Records for this exercise below:

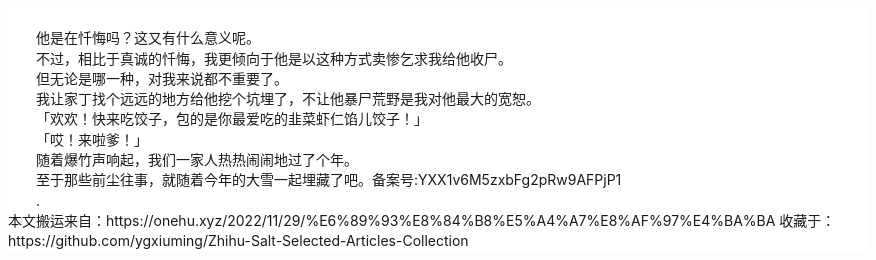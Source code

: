 <br>   
&emsp;&emsp;他是在忏悔吗？这又有什么意义呢。  
<br>   
&emsp;&emsp;不过，相比于真诚的忏悔，我更倾向于他是以这种方式卖惨乞求我给他收尸。  
<br>   
&emsp;&emsp;但无论是哪一种，对我来说都不重要了。  
<br>   
&emsp;&emsp;我让家丁找个远远的地方给他挖个坑埋了，不让他暴尸荒野是我对他最大的宽恕。  
<br>   
&emsp;&emsp;「欢欢！快来吃饺子，包的是你最爱吃的韭菜虾仁馅儿饺子！」  
<br>   
&emsp;&emsp;「哎！来啦爹！」  
<br>   
&emsp;&emsp;随着爆竹声响起，我们一家人热热闹闹地过了个年。  
<br>   
&emsp;&emsp;至于那些前尘往事，就随着今年的大雪一起埋藏了吧。备案号:YXX1v6M5zxbFg2pRw9AFPjP1  
<br>   
&emsp;&emsp;.  
<br>   
本文搬运来自：https://onehu.xyz/2022/11/29/%E6%89%93%E8%84%B8%E5%A4%A7%E8%AF%97%E4%BA%BA  
收藏于：https://github.com/ygxiuming/Zhihu-Salt-Selected-Articles-Collection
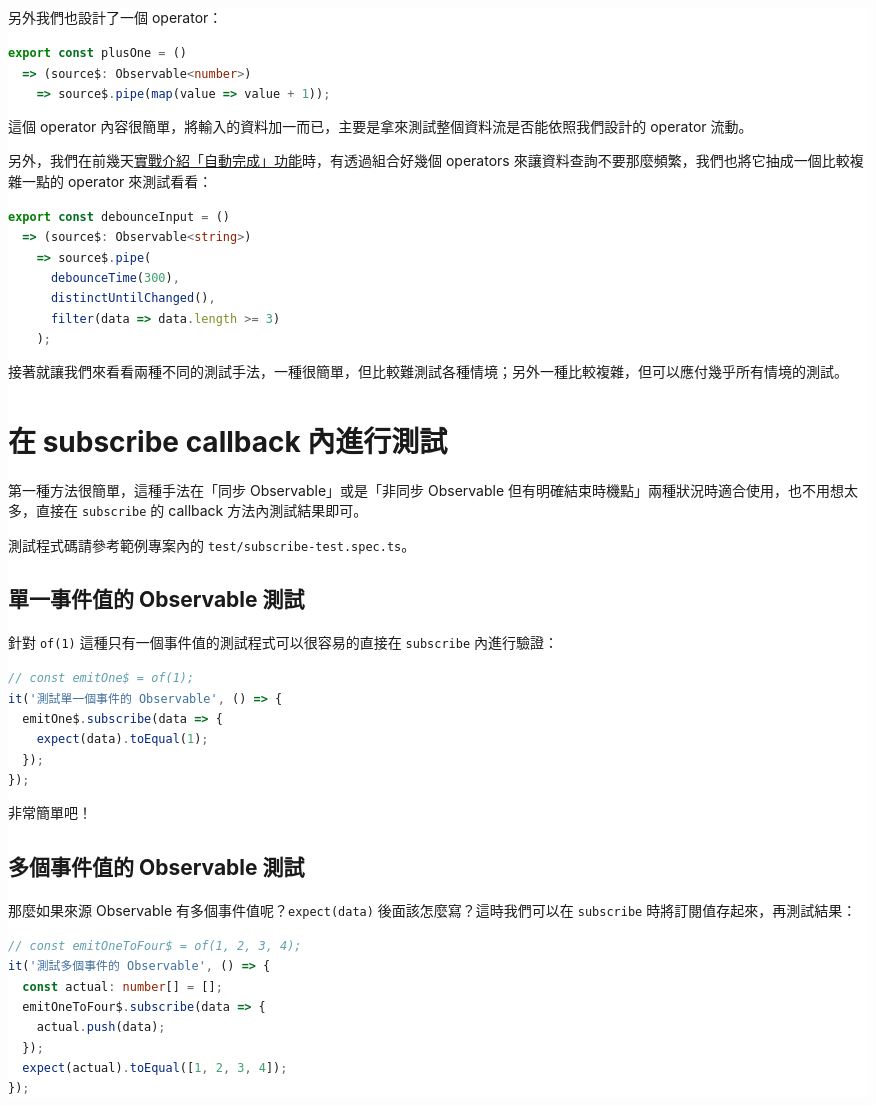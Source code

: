 另外我們也設計了一個 operator：

```typescript
export const plusOne = () 
  => (source$: Observable<number>) 
	=> source$.pipe(map(value => value + 1));
```

這個 operator 內容很簡單，將輸入的資料加一而已，主要是拿來測試整個資料流是否能依照我們設計的 operator 流動。

另外，我們在前幾天[實戰介紹「自動完成」功能](https://wellwind.idv.tw/blog/2020/10/16/mastering-rxjs-31-practicing-autocomplete-search-sort-pagination/)時，有透過組合好幾個 operators 來讓資料查詢不要那麼頻繁，我們也將它抽成一個比較複雜一點的 operator 來測試看看：

```typescript
export const debounceInput = () 
  => (source$: Observable<string>) 
    => source$.pipe(
      debounceTime(300),
      distinctUntilChanged(),
      filter(data => data.length >= 3)
    );
```

接著就讓我們來看看兩種不同的測試手法，一種很簡單，但比較難測試各種情境；另外一種比較複雜，但可以應付幾乎所有情境的測試。

# 在 subscribe callback 內進行測試

第一種方法很簡單，這種手法在「同步 Observable」或是「非同步 Observable 但有明確結束時機點」兩種狀況時適合使用，也不用想太多，直接在 `subscribe` 的 callback 方法內測試結果即可。

測試程式碼請參考範例專案內的 `test/subscribe-test.spec.ts`。

## 單一事件值的 Observable 測試

針對 `of(1)` 這種只有一個事件值的測試程式可以很容易的直接在 `subscribe` 內進行驗證：

```typescript
// const emitOne$ = of(1);
it('測試單一個事件的 Observable', () => {
  emitOne$.subscribe(data => {
    expect(data).toEqual(1);
  });
});
```

非常簡單吧！

## 多個事件值的 Observable 測試

那麼如果來源 Observable 有多個事件值呢？`expect(data)` 後面該怎麼寫？這時我們可以在 `subscribe` 時將訂閱值存起來，再測試結果：

```typescript
// const emitOneToFour$ = of(1, 2, 3, 4);
it('測試多個事件的 Observable', () => {
  const actual: number[] = [];
  emitOneToFour$.subscribe(data => {
    actual.push(data);
  });
  expect(actual).toEqual([1, 2, 3, 4]);
});
```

End of Records for this exercise.

Work instruction
Scan the records above for the string "emsp", then copy each line where it turns up.

Answer area
&emsp;&emsp;他是在忏悔吗？这又有什么意义呢。  
&emsp;&emsp;不过，相比于真诚的忏悔，我更倾向于他是以这种方式卖惨乞求我给他收尸。  
&emsp;&emsp;但无论是哪一种，对我来说都不重要了。  
&emsp;&emsp;我让家丁找个远远的地方给他挖个坑埋了，不让他暴尸荒野是我对他最大的宽恕。  
&emsp;&emsp;「欢欢！快来吃饺子，包的是你最爱吃的韭菜虾仁馅儿饺子！」  
&emsp;&emsp;「哎！来啦爹！」  
&emsp;&emsp;随着爆竹声响起，我们一家人热热闹闹地过了个年。  
&emsp;&emsp;至于那些前尘往事，就随着今年的大雪一起埋藏了吧。备案号:YXX1v6M5zxbFg2pRw9AFPjP1  
&emsp;&emsp;.  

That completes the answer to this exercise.